Delayed deletion with Data Ageout#

Replication often serves as the last line of protection against lost data from peers. To further prevent accidental data loss, the replication engine will, by default, only “lazily” delete shards when ageout is enabled. For example, if Node A replicates data to Node B, and Node A ages out a shard, deleting it from hot or cold, Node B will not immediately delete that shard from replication. Instead, it will make the shard unavailable for search, but leave it intact in replication storage. If and when the replication engine needs to delete old shards due to a storage constraint, it will delete these shards first.

This behavior can be changed by setting the Delete-Delay parameter in the replication configuration. For example:

[Replication]
	Disable-Server=true
	Peer=10.0.01
	Storage-Location=/opt/gravwell/replication_storage
	Delete-Delay=7d

In the above example, deleted shards will only be retained in the manner above for 7 days. After that time, the shards will be deleted regardless of storage constraints.

Troubleshooting#

Below are potential problems and solutions when debugging a replication problem.

After a failure, an indexer did not restore its data#

Ensure that the indexer maintained its original Indexer-UUID value when coming back online. If the UUID changed, put it back to the original value and ensure the indexer has adequate time to restore all data. Restoration after changing the Indexer-UUID may require significantly more time as the replication system merges the two disparate data stores.

Data is not showing up in the replication Storage-Location#

Ensure that all replication peers have a common Control-Auth (or Replication-Secret-Override) value. If peers cannot authenticate with each other they will not exchange data.
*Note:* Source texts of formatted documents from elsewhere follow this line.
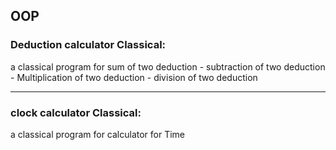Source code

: ## OOP

### Deduction calculator Classical:
a classical program for sum of two deduction - subtraction of two deduction - Multiplication of two deduction - division of two deduction 

---

### clock calculator Classical:
a classical program for calculator for Time
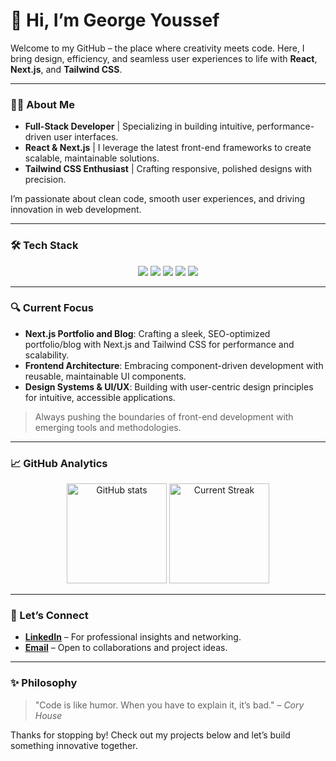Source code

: # 👋 Hi, I’m George Youssef
Welcome to my GitHub – the place where creativity meets code. Here, I bring design, efficiency, and seamless user experiences to life with **React**, **Next.js**, and **Tailwind CSS**.

---

### 👨‍💻 About Me
- **Full-Stack Developer** | Specializing in building intuitive, performance-driven user interfaces.
- **React & Next.js** | I leverage the latest front-end frameworks to create scalable, maintainable solutions.
- **Tailwind CSS Enthusiast** | Crafting responsive, polished designs with precision.

I’m passionate about clean code, smooth user experiences, and driving innovation in web development.

---

### 🛠 Tech Stack
<div align="center">
  <img src="https://img.shields.io/badge/React-61DAFB?style=for-the-badge&logo=react&logoColor=black" />
  <img src="https://img.shields.io/badge/Next.js-000000?style=for-the-badge&logo=nextdotjs&logoColor=white" />
  <img src="https://img.shields.io/badge/TailwindCSS-38B2AC?style=for-the-badge&logo=tailwind-css&logoColor=white" />
  <img src="https://img.shields.io/badge/TypeScript-007ACC?style=for-the-badge&logo=typescript&logoColor=white" />
  <img src="https://img.shields.io/badge/Git-F05032?style=for-the-badge&logo=git&logoColor=white" />
</div>

---

### 🔍 Current Focus
- **Next.js Portfolio and Blog**: Crafting a sleek, SEO-optimized portfolio/blog with Next.js and Tailwind CSS for performance and scalability.
- **Frontend Architecture**: Embracing component-driven development with reusable, maintainable UI components.
- **Design Systems & UI/UX**: Building with user-centric design principles for intuitive, accessible applications.

> Always pushing the boundaries of front-end development with emerging tools and methodologies.

---

### 📈 GitHub Analytics
<div align="center">
  <img src="https://github-readme-stats.vercel.app/api?username=georgeY2002&show_icons=true&theme=react" alt="GitHub stats" height="160px" />
  <img src="https://github-readme-streak-stats.herokuapp.com/?user=Yassa122&theme=react" alt="Current Streak" height="160px" />
</div>

---

### 💬 Let’s Connect
- **[LinkedIn](https://www.linkedin.com/in/george-youssef-0a588a30b/)** – For professional insights and networking.
- **[Email](georgeyoussef2002@gmail.com)** – Open to collaborations and project ideas.

---

### ✨ Philosophy
> "Code is like humor. When you have to explain it, it’s bad." – _Cory House_

Thanks for stopping by! Check out my projects below and let’s build something innovative together. 
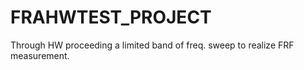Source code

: # FRAHWTEST_PROJECT
Through HW proceeding a limited band of freq. sweep to realize FRF measurement.
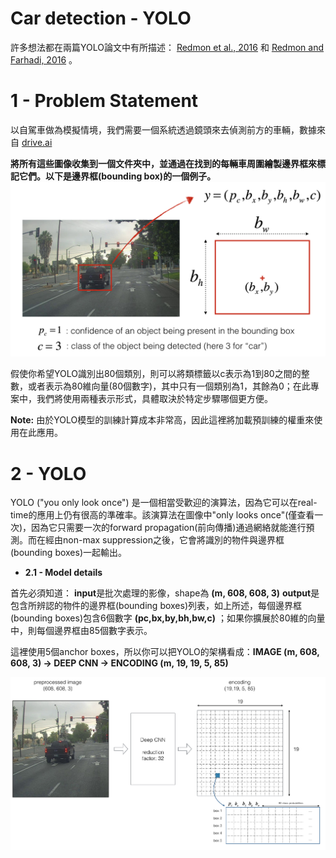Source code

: # Car detection - YOLO

許多想法都在兩篇YOLO論文中有所描述： [Redmon et al., 2016](https://arxiv.org/abs/1506.02640) 和 [Redmon and Farhadi, 2016](https://arxiv.org/abs/1612.08242) 。

# 1 - Problem Statement

以自駕車做為模擬情境，我們需要一個系統透過鏡頭來去偵測前方的車輛，數據來自 [drive.ai](https://www.drive.ai/)

**將所有這些圖像收集到一個文件夾中，並通過在找到的每輛車周圍繪製邊界框來標記它們。以下是邊界框(bounding box)的一個例子。**
![box_label](https://github.com/s90210jacklen/YOLO-object-detection/blob/master/nb_images/box_label.png)

假使你希望YOLO識別出80個類別，則可以將類標籤以c表示為1到80之間的整數，或者表示為80維向量(80個數字)，其中只有一個類别為1，其餘為0；在此專案中，我們將使用兩種表示形式，具體取決於特定步驟哪個更方便。

**Note:** 由於YOLO模型的訓練計算成本非常高，因此這裡將加載預訓練的權重來使用在此應用。

# 2 - YOLO
YOLO ("you only look once") 是一個相當受歡迎的演算法，因為它可以在real-time的應用上仍有很高的準確率。該演算法在圖像中"only looks once"(僅查看一次)，因為它只需要一次的forward propagation(前向傳播)通過網絡就能進行預測。而在經由non-max suppression之後，它會將識別的物件與邊界框(bounding boxes)一起輸出。

- **2.1 - Model details**

首先必須知道：
**input**是批次處理的影像，shape為 **(m, 608, 608, 3)**
**output**是包含所辨認的物件的邊界框(bounding boxes)列表，如上所述，每個邊界框(bounding boxes)包含6個數字 **(pc,bx,by,bh,bw,c)** ；如果你擴展於80維的向量中，則每個邊界框由85個數字表示。</br>

這裡使用5個anchor boxes，所以你可以把YOLO的架構看成：**IMAGE (m, 608, 608, 3) -> DEEP CNN -> ENCODING (m, 19, 19, 5, 85)**

![architecture](https://github.com/s90210jacklen/YOLO-object-detection/blob/master/nb_images/architecture.png)
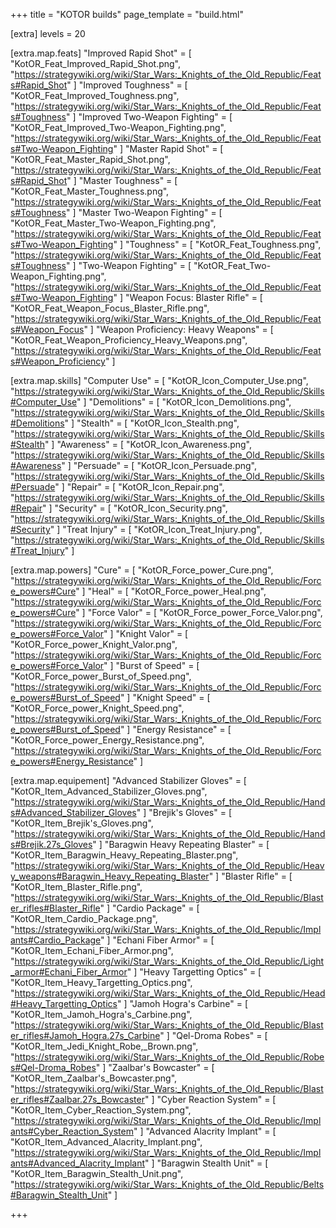 +++
title         = "KOTOR builds"
page_template = "build.html"

[extra]
levels      = 20

[extra.map.feats]
"Improved Rapid Shot" = [
  "KotOR_Feat_Improved_Rapid_Shot.png",
  "https://strategywiki.org/wiki/Star_Wars:_Knights_of_the_Old_Republic/Feats#Rapid_Shot"
]
"Improved Toughness" = [
  "KotOR_Feat_Improved_Toughness.png",
  "https://strategywiki.org/wiki/Star_Wars:_Knights_of_the_Old_Republic/Feats#Toughness"
]
"Improved Two-Weapon Fighting" = [
  "KotOR_Feat_Improved_Two-Weapon_Fighting.png",
  "https://strategywiki.org/wiki/Star_Wars:_Knights_of_the_Old_Republic/Feats#Two-Weapon_Fighting"
]
"Master Rapid Shot" = [
  "KotOR_Feat_Master_Rapid_Shot.png",
  "https://strategywiki.org/wiki/Star_Wars:_Knights_of_the_Old_Republic/Feats#Rapid_Shot"
]
"Master Toughness" = [
  "KotOR_Feat_Master_Toughness.png",
  "https://strategywiki.org/wiki/Star_Wars:_Knights_of_the_Old_Republic/Feats#Toughness"
]
"Master Two-Weapon Fighting" = [
  "KotOR_Feat_Master_Two-Weapon_Fighting.png",
  "https://strategywiki.org/wiki/Star_Wars:_Knights_of_the_Old_Republic/Feats#Two-Weapon_Fighting"
]
"Toughness" = [
  "KotOR_Feat_Toughness.png",
  "https://strategywiki.org/wiki/Star_Wars:_Knights_of_the_Old_Republic/Feats#Toughness"
]
"Two-Weapon Fighting" = [
  "KotOR_Feat_Two-Weapon_Fighting.png",
  "https://strategywiki.org/wiki/Star_Wars:_Knights_of_the_Old_Republic/Feats#Two-Weapon_Fighting"
]
"Weapon Focus: Blaster Rifle" = [
  "KotOR_Feat_Weapon_Focus_Blaster_Rifle.png",
  "https://strategywiki.org/wiki/Star_Wars:_Knights_of_the_Old_Republic/Feats#Weapon_Focus"
]
"Weapon Proficiency: Heavy Weapons" = [
  "KotOR_Feat_Weapon_Proficiency_Heavy_Weapons.png",
  "https://strategywiki.org/wiki/Star_Wars:_Knights_of_the_Old_Republic/Feats#Weapon_Proficiency"
]

[extra.map.skills]
"Computer Use" = [
  "KotOR_Icon_Computer_Use.png",
  "https://strategywiki.org/wiki/Star_Wars:_Knights_of_the_Old_Republic/Skills#Computer_Use"
]
"Demolitions" = [
  "KotOR_Icon_Demolitions.png",
  "https://strategywiki.org/wiki/Star_Wars:_Knights_of_the_Old_Republic/Skills#Demolitions"
]
"Stealth" = [
  "KotOR_Icon_Stealth.png",
  "https://strategywiki.org/wiki/Star_Wars:_Knights_of_the_Old_Republic/Skills#Stealth"
]
"Awareness" = [
  "KotOR_Icon_Awareness.png",
  "https://strategywiki.org/wiki/Star_Wars:_Knights_of_the_Old_Republic/Skills#Awareness"
]
"Persuade" = [
  "KotOR_Icon_Persuade.png",
  "https://strategywiki.org/wiki/Star_Wars:_Knights_of_the_Old_Republic/Skills#Persuade"
]
"Repair" = [
  "KotOR_Icon_Repair.png",
  "https://strategywiki.org/wiki/Star_Wars:_Knights_of_the_Old_Republic/Skills#Repair"
]
"Security" = [
  "KotOR_Icon_Security.png",
  "https://strategywiki.org/wiki/Star_Wars:_Knights_of_the_Old_Republic/Skills#Security"
]
"Treat Injury" = [
  "KotOR_Icon_Treat_Injury.png",
  "https://strategywiki.org/wiki/Star_Wars:_Knights_of_the_Old_Republic/Skills#Treat_Injury"
]

[extra.map.powers]
"Cure" = [
  "KotOR_Force_power_Cure.png",
  "https://strategywiki.org/wiki/Star_Wars:_Knights_of_the_Old_Republic/Force_powers#Cure"
]
"Heal" = [
  "KotOR_Force_power_Heal.png",
  "https://strategywiki.org/wiki/Star_Wars:_Knights_of_the_Old_Republic/Force_powers#Cure"
]
"Force Valor" = [
  "KotOR_Force_power_Force_Valor.png",
  "https://strategywiki.org/wiki/Star_Wars:_Knights_of_the_Old_Republic/Force_powers#Force_Valor"
]
"Knight Valor" = [
  "KotOR_Force_power_Knight_Valor.png",
  "https://strategywiki.org/wiki/Star_Wars:_Knights_of_the_Old_Republic/Force_powers#Force_Valor"
]
"Burst of Speed" = [
  "KotOR_Force_power_Burst_of_Speed.png",
  "https://strategywiki.org/wiki/Star_Wars:_Knights_of_the_Old_Republic/Force_powers#Burst_of_Speed"
]
"Knight Speed" = [
  "KotOR_Force_power_Knight_Speed.png",
  "https://strategywiki.org/wiki/Star_Wars:_Knights_of_the_Old_Republic/Force_powers#Burst_of_Speed"
]
"Energy Resistance" = [
  "KotOR_Force_power_Energy_Resistance.png",
  "https://strategywiki.org/wiki/Star_Wars:_Knights_of_the_Old_Republic/Force_powers#Energy_Resistance"
]

[extra.map.equipement]
"Advanced Stabilizer Gloves" = [
  "KotOR_Item_Advanced_Stabilizer_Gloves.png",
  "https://strategywiki.org/wiki/Star_Wars:_Knights_of_the_Old_Republic/Hands#Advanced_Stabilizer_Gloves"
]
"Brejik's Gloves" = [
  "KotOR_Item_Brejik's_Gloves.png",
  "https://strategywiki.org/wiki/Star_Wars:_Knights_of_the_Old_Republic/Hands#Brejik.27s_Gloves"
]
"Baragwin Heavy Repeating Blaster" = [
  "KotOR_Item_Baragwin_Heavy_Repeating_Blaster.png",
  "https://strategywiki.org/wiki/Star_Wars:_Knights_of_the_Old_Republic/Heavy_weapons#Baragwin_Heavy_Repeating_Blaster"
]
"Blaster Rifle" = [
  "KotOR_Item_Blaster_Rifle.png",
  "https://strategywiki.org/wiki/Star_Wars:_Knights_of_the_Old_Republic/Blaster_rifles#Blaster_Rifle"
]
"Cardio Package" = [
  "KotOR_Item_Cardio_Package.png",
  "https://strategywiki.org/wiki/Star_Wars:_Knights_of_the_Old_Republic/Implants#Cardio_Package"
]
"Echani Fiber Armor" = [
  "KotOR_Item_Echani_Fiber_Armor.png",
  "https://strategywiki.org/wiki/Star_Wars:_Knights_of_the_Old_Republic/Light_armor#Echani_Fiber_Armor"
]
"Heavy Targetting Optics" = [
  "KotOR_Item_Heavy_Targetting_Optics.png",
  "https://strategywiki.org/wiki/Star_Wars:_Knights_of_the_Old_Republic/Head#Heavy_Targetting_Optics"
]
"Jamoh Hogra's Carbine" = [
  "KotOR_Item_Jamoh_Hogra's_Carbine.png",
  "https://strategywiki.org/wiki/Star_Wars:_Knights_of_the_Old_Republic/Blaster_rifles#Jamoh_Hogra.27s_Carbine"
]
"Qel-Droma Robes" = [
  "KotOR_Item_Jedi_Knight_Robe,_Brown.png",
  "https://strategywiki.org/wiki/Star_Wars:_Knights_of_the_Old_Republic/Robes#Qel-Droma_Robes"
]
"Zaalbar's Bowcaster" = [
  "KotOR_Item_Zaalbar's_Bowcaster.png",
  "https://strategywiki.org/wiki/Star_Wars:_Knights_of_the_Old_Republic/Blaster_rifles#Zaalbar.27s_Bowcaster"
]
"Cyber Reaction System" = [
  "KotOR_Item_Cyber_Reaction_System.png",
  "https://strategywiki.org/wiki/Star_Wars:_Knights_of_the_Old_Republic/Implants#Cyber_Reaction_System"
]
"Advanced Alacrity Implant" = [
  "KotOR_Item_Advanced_Alacrity_Implant.png",
  "https://strategywiki.org/wiki/Star_Wars:_Knights_of_the_Old_Republic/Implants#Advanced_Alacrity_Implant"
]
"Baragwin Stealth Unit" = [
  "KotOR_Item_Baragwin_Stealth_Unit.png",
  "https://strategywiki.org/wiki/Star_Wars:_Knights_of_the_Old_Republic/Belts#Baragwin_Stealth_Unit"
]

+++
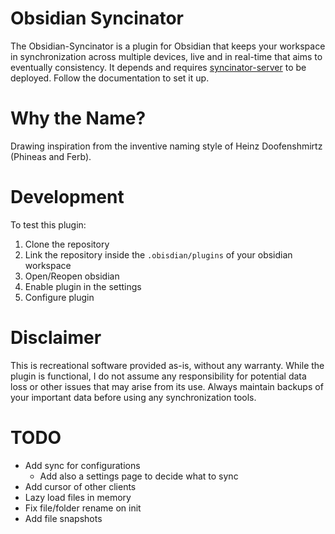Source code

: # Obsidian Syncinator

The Obsidian-Syncinator is a plugin for Obsidian that keeps your workspace in synchronization across multiple devices, live and in real-time that aims to eventually consistency.
It depends and requires [syncinator-server](https://github.com/hiimjako/obsidian-live-syncinator-server) to be deployed. Follow the documentation to set it up.

# Why the Name?

Drawing inspiration from the inventive naming style of Heinz Doofenshmirtz (Phineas and Ferb).

# Development

To test this plugin:

1. Clone the repository
1. Link the repository inside the `.obisdian/plugins` of your obsidian workspace
1. Open/Reopen obsidian
1. Enable plugin in the settings
1. Configure plugin

# Disclaimer

This is recreational software provided as-is, without any warranty. While the plugin is functional, I do not assume any responsibility for potential data loss or other issues that may arise from its use. Always maintain backups of your important data before using any synchronization tools.

# TODO

- Add sync for configurations
    - Add also a settings page to decide what to sync
- Add cursor of other clients
- Lazy load files in memory
- Fix file/folder rename on init
- Add file snapshots
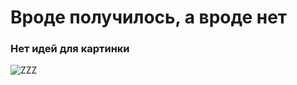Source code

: # Вроде получилось, а вроде нет #
### Нет идей для картинки ###
![ZZZ](file:///home/yegor/Desktop/picture.jpg)
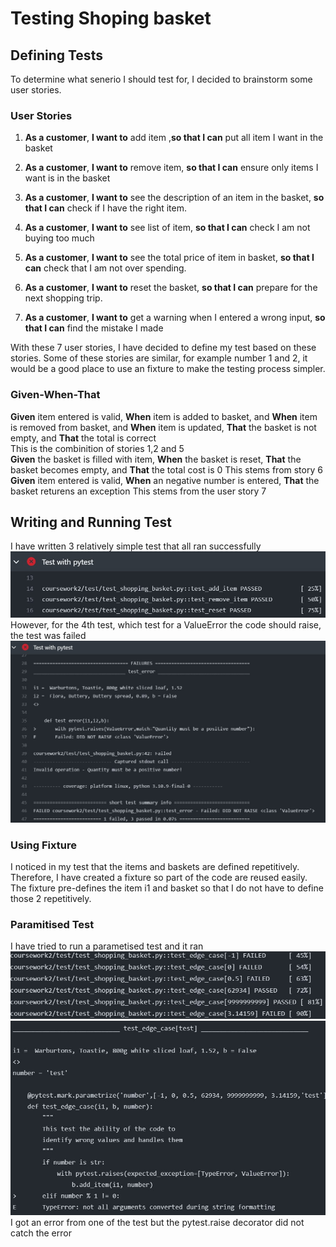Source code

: # Testing Shoping basket

## Defining Tests
To determine what senerio I should test for, I decided to brainstorm some user stories.   
### User Stories   
1. **As a customer**, **I want to** add item ,**so that I can** put all item I want in the basket   

2. **As a customer**, **I want to** remove item, **so that I can** ensure only items I want is in the basket  

3. **As a customer**, **I want to** see the description of an item in the basket, **so that I can** check if I have the right item.   

4. **As a customer**, **I want to** see list of item, **so that I can** check I am not buying too much

5. **As a customer**, **I want to** see the total price of item in basket, **so that I can** check that I am not over spending.

6. **As a customer**, **I want to** reset the basket, **so that I can** prepare for the next shopping trip.   

7. **As a customer**, **I want to** get a warning when I entered a wrong input, **so that I can** find the mistake I made   

With these 7 user stories, I have decided to define my test based on these stories.
Some of these stories are similar, for example number 1 and 2, it would be a good place to use an fixture to make the testing process simpler. 

### Given-When-That
**Given** item entered is valid, **When** item is added to basket, and **When** item is removed from basket, and **When** item is updated, **That** the basket is not empty, and **That** the total is correct   
This is the combinition of stories 1,2 and 5   
**Given** the basket is filled with item, **When** the basket is reset, **That** the basket becomes empty, and **That** the total cost is 0
This stems from story 6   
**Given** item entered is valid, **When** an negative number is entered, **That** the basket returens an exception
This stems from the user story 7
## Writing and Running Test
I have written 3 relatively simple test that all ran successfully
![image](test_screenshot/test_1_2_3.jpg) 
However, for the 4th test, which test for a ValueError the code should raise, the test was failed
![image](test_screenshot/test_4.jpg) 
### Using Fixture
I noticed in my test that the items and baskets are defined repetitively. Therefore, I have created a fixture so part of the code are reused easily.   
The fixture pre-defines the item i1 and basket so that I do not have to define those 2 repetitively.
### Paramitised Test
I have tried to run a parametised test and it ran
![image](test_screenshot/edge_case.jpg)   
![image](test_screenshot/str_test_error.jpg) 
I got an error from one of the test but the pytest.raise decorator did not catch the error

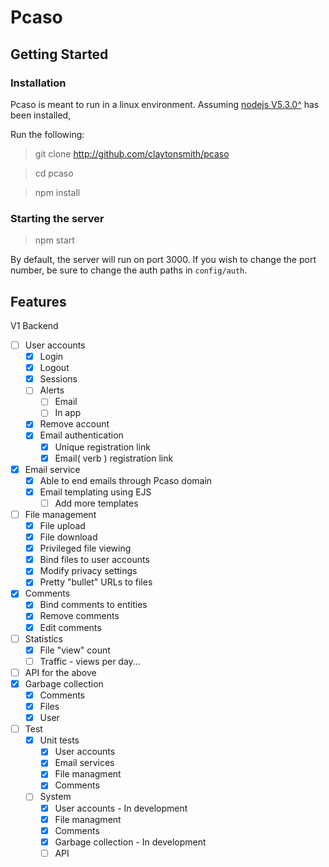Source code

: # Pcaso


## Getting Started 

### Installation

Pcaso is meant to run in a linux environment. Assuming [nodejs V5.3.0^](https://nodejs.org/en/download/package-manager/) has been installed, 

Run the following:
> git clone http://github.com/claytonsmith/pcaso

> cd pcaso

> npm install

### Starting the server
> npm start 

By default, the server will run on port 3000. If you wish to change the port number, be sure to change the auth paths in `config/auth`.

## Features

V1 Backend 

- [ ] User accounts 
  - [X] Login 
  - [X] Logout
  - [X] Sessions 
  - [ ] Alerts 
    - [ ] Email
    - [ ] In app
  - [X] Remove account
  - [X] Email authentication
    - [X] Unique registration link
    - [X] Email( verb ) registration link
- [X] Email service
  - [X] Able to end emails through Pcaso domain
  - [X] Email templating using EJS
    - [ ] Add more templates 
- [ ] File management
  - [X] File upload
  - [X] File download
  - [X] Privileged file viewing
  - [X] Bind files to user accounts 
  - [X] Modify privacy settings
  - [X] Pretty "bullet" URLs to files 
- [X] Comments
  - [X] Bind comments to entities 
  - [X] Remove comments
  - [X] Edit comments
- [ ] Statistics
  - [X] File "view" count
  - [ ] Traffic - views per day...
- [ ] API for the above 
- [X] Garbage collection
  - [X] Comments 
  - [x] Files
  - [X] User
- [ ] Test
  - [X] Unit tests 
    - [X] User accounts
    - [X] Email services
    - [X] File managment	
    - [X] Comments
  - [ ] System 
    - [X] User accounts - In development
    - [X] File managment	
    - [X] Comments
    - [X] Garbage collection - In development
    - [ ] API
Ensure that X509 certificates are signed by a valid Certificate Authority (CA) that is respected by the keystore on the host systems. If the certificate stores are not valid, either install the public keys into the host machines certificate store, or disable TLS validation via the Insecure-Skip-TLS-Verify option.

Attention

Disabling TLS verification via Insecure-Skip-TLS-Verify opens up replication to man-in-the-middle attacks. An attacker could modify data in flight, potentially corrupting logs or hiding activity in replicated data.

Check firewall rules and/or routing ACLs to ensure that indexers are allowed to communicate with one another on the specified port.

After a failure an indexer is refusing to start due to a failed tag merge#

If an indexer starts ingesting after a failure prior to restoring its tag mapping, it is possible to enter a state where the tag maps on replication nodes cannot be merged. If you encounter an unmergeable tag error, contact support@gravwell.io for assistance in manually restoring the failed node.

After a failure an indexer did not restore all its data#

Replication peers may not have been able to keep up with an indexer due to poor storage performance, poor network performance, or storage failures on the replication node. Ensure that replication peers have adequate bandwidth and storage capacity to keep up with ingestion. If a storage node is ingesting at hundreds of megabytes per second, the replication peers must be able to compute, transfer, and store the data at the same rate.

Also ensure that there was adequate storage on replication peers. If a storage node is configured to keep 10TB of cold data and 1TB of hot data, replication peers should be capable of storing at least 11TB of data. If a replication node was overloaded or misconfigured it may have been removing old data.

Ensure that the system times on replication nodes and indexers are consistent. Both systems use the wall-clock time to determine eligibility of data for removal. If an indexer has an incorrect system time, its data my be prioritized for deletion in the event a replication peer runs out of storage.